Q: How can I get my 8-year-old to clean her room?I don’t want to offer her a reward for something she should be doing already. Any ideas?
A: First, look at what you want your child to do as a cognitive skill. When a child is learning a new skill, a good teacher breaks that skill down into manageable parts that the child can master more easily and experience success as she works toward a goal.
Try this: Write down each thing you have decided needs to be done in order for her to meet the criteria of a clean room. Now, write each one of those things on an index card: make bed, fold clothes, organize desktop, etc. This is how many opportunities for success cleaning her room can provide.
Now, look at this as an exercise in her emotional development in her relationship with you. Simply said, if you drop the rope, let her work on her own without your interference, and allow her to experience the full cycle of her choices, “go clean your room” will no longer trigger a power struggle. This is what it sounds like: “Each time you complete something in your room, put the card outside your door.
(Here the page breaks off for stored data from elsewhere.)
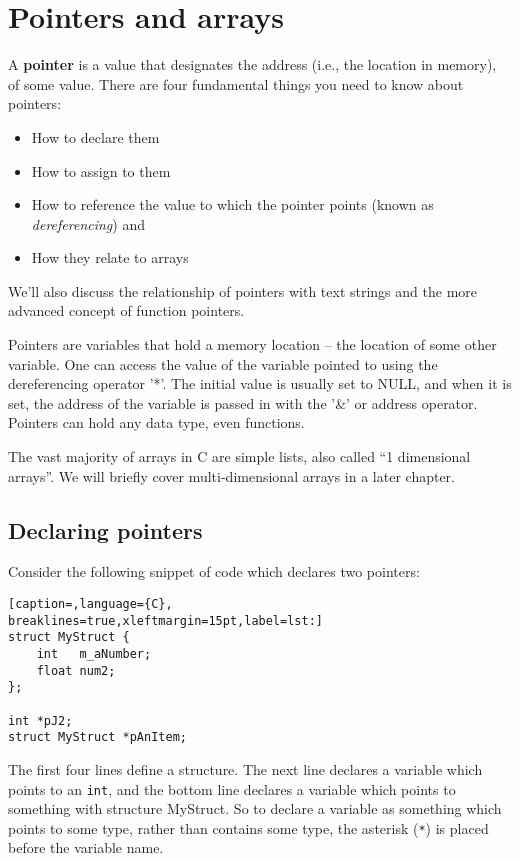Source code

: \section{Pointers and arrays}
A \textbf{pointer} is a value that designates the address (i.e., the location
in memory), of some value. There are four fundamental things you need to know
about pointers:

\begin{itemize}
	\item How to declare them
	\item How to assign to them
	\item How to reference the value to which the pointer points (known as
\emph{dereferencing}) and
	\item How they relate to arrays
\end{itemize}

We'll also discuss the relationship of pointers with text strings and the more
advanced concept of function pointers.

Pointers are variables that hold a memory location -- the location of some
other variable.  One can access the value of the variable pointed to using the
dereferencing operator '*'. The initial value is usually set to NULL, and when
it is set, the address of the variable is passed in with the '\&' or address
operator.  Pointers can hold any data type, even functions.

The vast majority of arrays in C are simple lists, also called ``1 dimensional
arrays''. We will briefly cover multi-dimensional arrays in a later chapter.

\subsection{Declaring pointers}
Consider the following snippet of code which declares two pointers:
\lstset{basicstyle=\scriptsize, numbers=left, captionpos=b, tabsize=4}
\begin{lstlisting}[caption=,language={C},
breaklines=true,xleftmargin=15pt,label=lst:]
struct MyStruct {
	int   m_aNumber;
	float num2;
};

int *pJ2;
struct MyStruct *pAnItem;
\end{lstlisting}

The first four lines define a structure.  The next line declares a variable
which points to an \texttt{int}, and the bottom line declares a variable which
points to something with structure MyStruct. So to declare a variable as
something which points to some type, rather than contains some type, the
asterisk (\texttt{*}) is placed before the variable name.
Then I won’t bother you and I can see you are moving along. I can also see if our day will be spent cleaning or doing other things. And I won’t ask you a single question or nag you even once!” Then say, “When you are finished, let me know and we can look at your cards to see if you remembered everything. You can take as long as you need to, but do understand that nothing else will happen until it is done.”
Now step back and watch her think, and then work.
We tend to want our kids to operate like our computers – fast and efficient. But the task of childhood is to slowly acquire skills that will sustain them beyond our management. Three steps we parents can take toward better skill development and a healthier relationship with our children are: slowing down, encouraging rather than nagging, and dropping that rope!
Q: Most of our son’s friends have cars, and not for very practical reasons. I want to tell the rest of the world to stop buying their teenagers cars, but I can’t. My son doesn’t need a car, and we can’t afford it anyway. What do we do with this?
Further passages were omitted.